Mendoza quiere retratar una época de cambios y para ello hace pivotar la novela en torno a dos ciudades: Barcelona y Nueva York, en los años sesenta y setenta. En realidad, reseña, la fecha que pone es «el principio de la liberalización dentro del franquismo, lo que se llamó la ley Fraga, la aparición de Fraga en la escena política española, que produjo una cierta liberalización. Coincidió con un cambio general en todo el mundo de los tiempos y eclosionó en mayo del 68, pero ya empezaba a notarse en los 60, el cambio de costumbres, una nueva generación, nueva moda, música... «Lo que te ha sucedido a lo largo de una vida un poquito prolongada (estoy jugando con la ventaja, si es que tiene alguna, de que soy bastante mayor) es que he vivido etapas que ya son casi historia. Y todo eso se hizo sin mi intervención directa [ríe] o con una intervención como la de cualquier ciudadano: todos hicimos la historia, todos intervinimos en esos cambios, incluso los que estaban en contra hicieron que estos cambios fueran posibles. Pero yo estaba allí dejándome llevar por la marea, como hacía todo el mundo», subraya con esa modestia jocosa que lo define.

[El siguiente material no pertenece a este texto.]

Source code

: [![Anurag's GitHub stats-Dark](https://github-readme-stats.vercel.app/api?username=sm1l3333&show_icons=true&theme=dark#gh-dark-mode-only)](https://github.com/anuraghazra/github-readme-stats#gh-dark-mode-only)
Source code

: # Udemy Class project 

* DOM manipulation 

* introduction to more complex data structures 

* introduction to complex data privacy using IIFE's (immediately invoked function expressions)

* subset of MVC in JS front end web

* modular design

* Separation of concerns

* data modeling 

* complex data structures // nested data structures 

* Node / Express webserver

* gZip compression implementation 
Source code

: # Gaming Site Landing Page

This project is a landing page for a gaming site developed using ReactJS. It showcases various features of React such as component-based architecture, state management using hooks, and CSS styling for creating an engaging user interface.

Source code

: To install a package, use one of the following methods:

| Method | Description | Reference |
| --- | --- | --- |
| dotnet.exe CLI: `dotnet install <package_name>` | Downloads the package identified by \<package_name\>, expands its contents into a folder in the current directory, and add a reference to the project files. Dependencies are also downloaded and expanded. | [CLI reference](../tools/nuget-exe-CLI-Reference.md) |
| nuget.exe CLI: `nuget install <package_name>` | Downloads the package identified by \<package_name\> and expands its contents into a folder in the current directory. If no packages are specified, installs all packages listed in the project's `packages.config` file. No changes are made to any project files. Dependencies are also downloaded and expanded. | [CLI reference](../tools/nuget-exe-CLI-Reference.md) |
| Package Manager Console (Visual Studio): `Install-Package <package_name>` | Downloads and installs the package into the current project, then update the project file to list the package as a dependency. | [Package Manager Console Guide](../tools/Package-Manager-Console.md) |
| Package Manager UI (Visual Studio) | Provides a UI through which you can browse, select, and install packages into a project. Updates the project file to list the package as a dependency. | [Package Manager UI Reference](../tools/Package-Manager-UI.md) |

«Recuerdo haber asistido a grandes manifestaciones, pero no era el protagonista, no la había convocado, no la encabezaba, no era el que daba a la policía la orden de cargar. Estaba allí, como tantos miles de personas, éramos testigos y protagonistas pero de una manera muy ínfima. Si no hubiéramos estado allí no habría habido manifestación ni hubiera pasado nada», refrenda.

Barcelona y Nueva York, revolución de dos velocidades

La novela se mueve tras los avatares de Rufo Batalla, que en un momento dado decide abandonar Barcelona rumbo a Nueva York, ciudades sobre las que se apoya el libro: los cambios que focalizan deben ser los que marcan el rumbo de la sociedad. Barcelona era entonces, señala Mendoza, un fenómeno muy curioso, dentro de la España de aquel tiempo, una urbe un poco abandonada. Había habido agitación política y obrera muy importante, pero ya no era el principal foco de preocupación. Y unos movimientos intelectuales y estudiantiles no daban como para que el régimen les hiciese demasiado caso. «Era una ciudad de una gran libertad, se sentía cosmopolita, ajena a lo que pasaba en España. Estaba muy pendiente de Francia. Se iba a Perpiñán a ver películas, a comprar libros; había un contacto con Europa. Y Barcelona era una ciudad casi estación espacial, allí se vivía de una manera distinta», evoca.

Batalla, como Mendoza, decide irse, aunque su destino será Nueva York, no Londres. Es una decisión que lo convierte en protagonista de su propia vida, no ya un mero testigo. Nueva York lo coloca en una posición que le permite palpar unos determinados acontecimientos muy importantes. Es a inicios de los setenta: «Nueva York ha tocado fondo, es una ciudad fea, sucia, peligrosa, en ruinas; desde el punto de vista de europeo no es un lugar al que ir, si acaso porque es un referente cinematográfico y hay unos rascacielos». Pero ya se está gestando algo que va a convertirla en muy poco tiempo en el centro mundial de la vanguardia, la cultura, la información, la moda, que hasta entonces ejercían París, Londres, Milán... «Cualquier persona con un mínimo de cultura ya sabía que no era una ciudad salvaje, había un movimiento artístico muy fuerte, pero que no había dado todavía el paso, lo dará con Warhol», afirma Mendoza, que alude además a los movimientos feminista, afroamericano y gay, y que gracias a la televisión acabarán por concernir a todo el mundo, a todos los hogares, no solamente a sus activistas.